> **DATA LISTING**
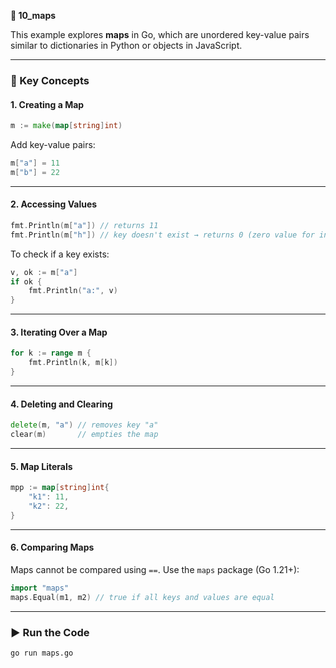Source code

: **📁 10_maps**

This example explores **maps** in Go, which are unordered key-value pairs similar to dictionaries in Python or objects in JavaScript.

---

### 🧠 Key Concepts

#### 1. **Creating a Map**

```go
m := make(map[string]int)
```

Add key-value pairs:

```go
m["a"] = 11
m["b"] = 22
```

---

#### 2. **Accessing Values**

```go
fmt.Println(m["a"]) // returns 11
fmt.Println(m["h"]) // key doesn't exist → returns 0 (zero value for int)
```

To check if a key exists:

```go
v, ok := m["a"]
if ok {
	fmt.Println("a:", v)
}
```

---

#### 3. **Iterating Over a Map**

```go
for k := range m {
	fmt.Println(k, m[k])
}
```

---

#### 4. **Deleting and Clearing**

```go
delete(m, "a") // removes key "a"
clear(m)       // empties the map
```

---

#### 5. **Map Literals**

```go
mpp := map[string]int{
	"k1": 11,
	"k2": 22,
}
```

---

#### 6. **Comparing Maps**

Maps cannot be compared using `==`. Use the `maps` package (Go 1.21+):

```go
import "maps"
maps.Equal(m1, m2) // true if all keys and values are equal
```

---

### ▶️ Run the Code

```bash
go run maps.go
```
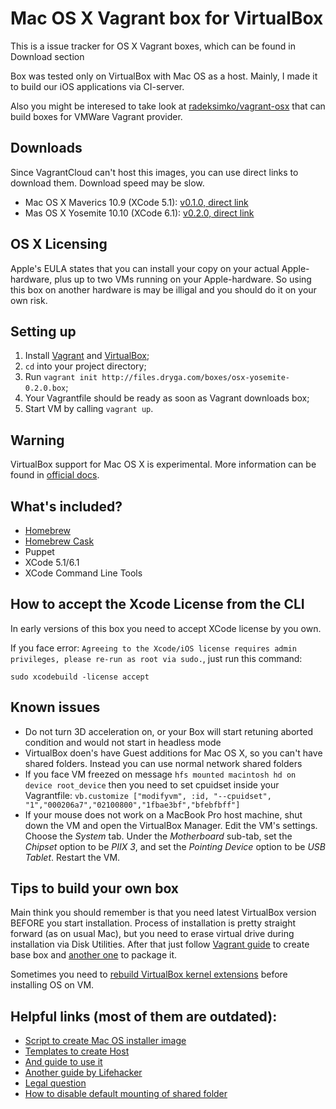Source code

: Mac OS X Vagrant box for VirtualBox
=========================
This is a issue tracker for OS X Vagrant boxes, which can be found in Download section

Box was tested only on VirtualBox with Mac OS as a host. Mainly, I made it to build our iOS applications via CI-server.

Also you might be interesed to take look at [radeksimko/vagrant-osx](https://github.com/radeksimko/vagrant-osx) that can build boxes for VMWare Vagrant provider.

Downloads
--
Since VagrantCloud can't host this images, you can use direct links to download them. Download speed may be slow.

* Mac OS X Maverics 10.9 (XCode 5.1): [v0.1.0, direct link](http://files.dryga.com/boxes/osx-mavericks-0.1.0.box)
* Mas OS X Yosemite 10.10 (XCode 6.1): [v0.2.0, direct link ](http://files.dryga.com/boxes/osx-yosemite-0.2.0.box)

OS X Licensing
--
Apple's EULA states that you can install your copy on your actual Apple-hardware, plus up to two VMs running on your Apple-hardware. So using this box on another hardware is may be illigal and you should do it on your own risk.

Setting up
--
1. Install [Vagrant](https://docs.vagrantup.com/v2/installation/) and [VirtualBox](https://www.virtualbox.org/wiki/Downloads);
2. ```cd``` into your project directory;
3. Run ```vagrant init http://files.dryga.com/boxes/osx-yosemite-0.2.0.box```;
4. Your Vagrantfile should be ready as soon as Vagrant downloads box;
5. Start VM by calling ```vagrant up```.

Warning
--
VirtualBox support for Mac OS X is experimental. More information can be found in [official docs](https://www.virtualbox.org/manual/ch03.html#intro-macosxguests).

What's included?
--
* [Homebrew](http://brew.sh/)
* [Homebrew Cask](https://github.com/phinze/homebrew-cask)
* Puppet
* XCode 5.1/6.1
* XCode Command Line Tools

How to accept the Xcode License from the CLI
--
In early versions of this box you need to accept XCode license by you own.

If you face error: ```Agreeing to the Xcode/iOS license requires admin privileges, please re-run as root via sudo.```, just run this command:
```shell
sudo xcodebuild -license accept
```

Known issues
--
* Do not turn 3D acceleration on, or your Box will start retuning aborted condition and would not start in headless mode
* VirtualBox doen's have Guest additions for Mac OS X, so you can't have shared folders. Instead you can use normal network shared folders
* If you face VM freezed on message ```hfs mounted macintosh hd on device root_device``` then you need to set cpuidset inside your Vagrantfile: ```vb.customize ["modifyvm", :id, "--cpuidset", "1","000206a7","02100800","1fbae3bf","bfebfbff"]```
* If your mouse does not work on a MacBook Pro host machine, shut down the VM and open the VirtualBox Manager. Edit the VM's settings. Choose the _System_ tab. Under the _Motherboard_ sub-tab, set the _Chipset_ option to be _PIIX 3_, and set the _Pointing Device_ option to be _USB Tablet_. Restart the VM.

Tips to build your own box
--
Main think you should remember is that you need latest VirtualBox version BEFORE you start installation. Process of installation is pretty straight forward (as on usual Mac), but you need to erase virtual drive during installation via Disk Utilities. After that just follow [Vagrant guide](https://docs.vagrantup.com/v2/boxes/base.html) to create base box and [another one](https://docs.vagrantup.com/v2/virtualbox/boxes.html) to package it.

Sometimes you need to [rebuild VirtualBox kernel extensions](https://gist.github.com/AndrewDryga/9880938) before installing OS on VM.

Helpful links (most of them are outdated):
--
- [Script to create Mac OS installer image](http://ntk.me/2013/12/01/iesd/)
- [Templates to create Host](https://github.com/timsutton/osx-vm-templates)
- [And guide to use it](http://grahamgilbert.com/blog/2013/08/23/creating-an-os-x-base-box-for-vagrant-with-packer/)
- [Another guide by Lifehacker](http://lifehacker.com/5583650/run-mac-os-x-in-virtualbox-on-windows/all)
- [Legal question](http://www.tomshardware.co.uk/answers/id-1802838/illegal-run-osx-virtual-box.html)
- [How to disable default mounting of shared folder](https://github.com/mitchellh/vagrant/issues/1004)
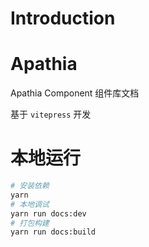 # Introduction

# Apathia

Apathia Component 组件库文档

基于 ` vitepress ` 开发

# 本地运行

```bash
# 安装依赖
yarn
# 本地调试
yarn run docs:dev
# 打包构建
yarn run docs:build
```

> **WHAT IS BEING ASKED**
Take every line from the data above that holds "Println" and copy it out.

> **REPLY**
fmt.Println(m["a"]) // returns 11
fmt.Println(m["h"]) // key doesn't exist → returns 0 (zero value for int)
	fmt.Println("a:", v)
	fmt.Println(k, m[k])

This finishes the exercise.